According to the report, the number of executions carried out by Saudi Arabia nearly doubled during the rule of de facto leader Mohammed bin Salman, and the past six years have been among the bloodiest in the Kingdom’s modern history.

Death penalty rates are at historically high levels, despite the push for modernization with sweeping reforms and a semblance of individual freedoms. Activist groups say the price of change has been high: total suppression of the crown prince’s political opponents and zero tolerance for dissent.

New data shows that Prince Mohammed’s promises to rein in executions have not been kept, as Prince Mohammed has brought together exclusive power in the Kingdom’s business circles, industrialists and elite families, as each of his six years in charge resulted in more state-sanctioned deaths than any other. another year of recent history.

Between 2015 and 2022, an average of 129 executions were carried out annually. This figure represents an 82% increase over the 2010-2014 period. Last year, 147 people were executed, 90 of them for crimes that were considered non-violent.

On March 12 last year, up to 81 people were executed – a record high number of executions, which activists say was a targeted signal from the leadership of Saudi Arabia to dissidents, including tribal groups in the country’s eastern provinces.

The report, produced by two organizations, the European Saudi Organization for Human Rights and Reprieve, said: “Saudi’s use of the death penalty is riddled with discrimination and injustice, and the Saudi regime lies to the international community about its use.

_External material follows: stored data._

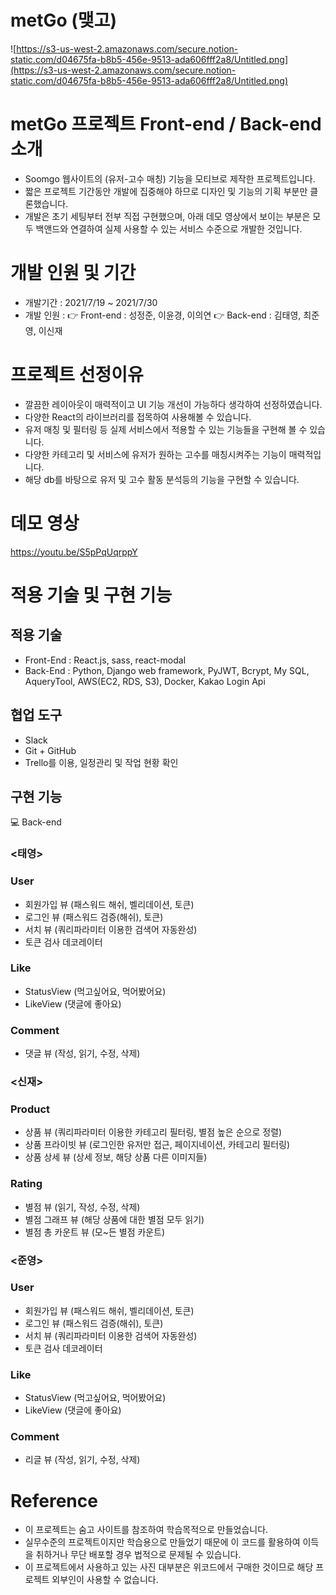 # metGo (맺고)
![https://s3-us-west-2.amazonaws.com/secure.notion-static.com/d04675fa-b8b5-456e-9513-ada606fff2a8/Untitled.png](https://s3-us-west-2.amazonaws.com/secure.notion-static.com/d04675fa-b8b5-456e-9513-ada606fff2a8/Untitled.png)

# metGo 프로젝트 Front-end / Back-end 소개
* Soomgo 웹사이트의 (유저-고수 매칭) 기능을 모티브로 제작한 프로젝트입니다.
* 짧은 프로젝트 기간동안 개발에 집중해야 하므로 디자인 및 기능의 기획 부분만 클론했습니다.
* 개발은 초기 세팅부터 전부 직접 구현했으며, 아래 데모 영상에서 보이는 부분은 모두 백앤드와 연결하여 실제 사용할 수 있는 서비스 수준으로 개발한 것입니다.

# 개발 인원 및 기간
* 개발기간 : 2021/7/19 ~ 2021/7/30
* 개발 인원 :
👉  Front-end : 성정준, 이윤경, 이의연 
👉  Back-end : 김태영, 최준영, 이신재

# 프로젝트 선정이유
* 깔끔한 레이아웃이 매력적이고 UI 기능 개선이 가능하다 생각하여 선정하였습니다.
* 다양한 React의 라이브러리를 접목하여 사용해볼 수 있습니다.
* 유저 매칭 및 필터링 등 실제 서비스에서 적용할 수 있는 기능들을 구현해 볼 수 있습니다.
* 다양한 카테고리 및 서비스에 유저가 원하는 고수를 매칭시켜주는 기능이 매력적입니다.
* 해당 db를 바탕으로 유저 및 고수 활동 분석등의 기능을 구현할 수 있습니다.

# 데모 영상
https://youtu.be/S5pPqUqrppY

# 적용 기술 및 구현 기능
## 적용 기술
* Front-End : React.js, sass, react-modal
* Back-End : Python, Django web framework,  PyJWT, Bcrypt, My SQL, AqueryTool, AWS(EC2, RDS, S3), Docker, Kakao Login Api

## 협업 도구
* Slack
* Git + GitHub
* Trello를 이용, 일정관리 및 작업 현황 확인

## 구현 기능
💻  Back-end

### **<태영>**
### User
- 회원가입 뷰 (패스워드 해쉬, 벨리데이션, 토큰)
- 로그인 뷰 (패스워드 검증(해쉬), 토큰)
- 서치 뷰 (쿼리파라미터 이용한 검색어 자동완성)
- 토큰 검사 데코레이터

### Like
- StatusView (먹고싶어요, 먹어봤어요)
- LikeView (댓글에 좋아요)

### Comment
- 댓글 뷰 (작성, 읽기, 수정, 삭제)

### **<신재>**
### Product
- 상품 뷰 (쿼리파라미터 이용한 카테고리 필터링, 별점 높은 순으로 정렬)
- 상품 프라이빗 뷰 (로그인한 유저만 접근, 페이지네이션, 카테고리 필터링)
- 상품 상세 뷰 (상세 정보, 해당 상품 다른 이미지들)

### Rating
- 별점 뷰 (읽기, 작성, 수정, 삭제)
- 별점 그래프 뷰 (해당 상품에 대한 별점 모두 읽기)
- 별점 총 카운트 뷰 (모~든 별점 카운트)

### **<준영>**
### User

- 회원가입 뷰 (패스워드 해쉬, 벨리데이션, 토큰)
- 로그인 뷰 (패스워드 검증(해쉬), 토큰)
- 서치 뷰 (쿼리파라미터 이용한 검색어 자동완성)
- 토큰 검사 데코레이터

### Like
- StatusView (먹고싶어요, 먹어봤어요)
- LikeView (댓글에 좋아요)

### Comment
- 리글 뷰 (작성, 읽기, 수정, 삭제)

# Reference
- 이 프로젝트는 숨고 사이트를 참조하여 학습목적으로 만들었습니다.
- 실무수준의 프로젝트이지만 학습용으로 만들었기 때문에 이 코드를 활용하여 이득을 취하거나 무단 배포할 경우 법적으로 문제될 수 있습니다.
- 이 프로젝트에서 사용하고 있는 사진 대부분은 위코드에서 구매한 것이므로 해당 프로젝트 외부인이 사용할 수 없습니다.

“The death penalty is usually used for non-fatal crimes and to silence dissidents and protesters, despite promises by the crown prince that executions will only be used for murders,” the statement said. “Fair trial violations and torture are widespread in death penalty cases, including the torture of child defendants.”

The kingdom is considered one of the leading representatives of the death penalty in the region, and only Iran is considered to execute more people a year. The past six years have also seen a slight increase in the number of executions of children, women and foreign nationals, as well as mass executions and executions for non-death crimes. A moratorium on the death penalty for drug-related crimes was recently lifted.

Prince Mohammed introduced sweeping reforms in the workplace and society in Saudi Arabia, giving women greater access to paid work and changing social norms that for four decades after the Islamic Revolution in Iran had severely segregated the genders and imposed an extremely rigid interpretation of Islam. .

But while there was already little room for dissent under the Kingdom’s absolute monarchy, Prince Mohammed has taken bigotry to a new level: political and business rivals are subject to mass detentions and financial extortion, and family members of officials who have fled the country are detained for leverage to bring them back. to the kingdom.

The death penalty is seen as one of the most intuitive tools of the new regime.

“It is literally a sword that hangs over all of us, over anyone who dares to challenge it,” said one Saudi royal in exile in Europe. “It’s either this or it’s gone. Remember Gaddafi. Remember Saddam. That’s where we are now.”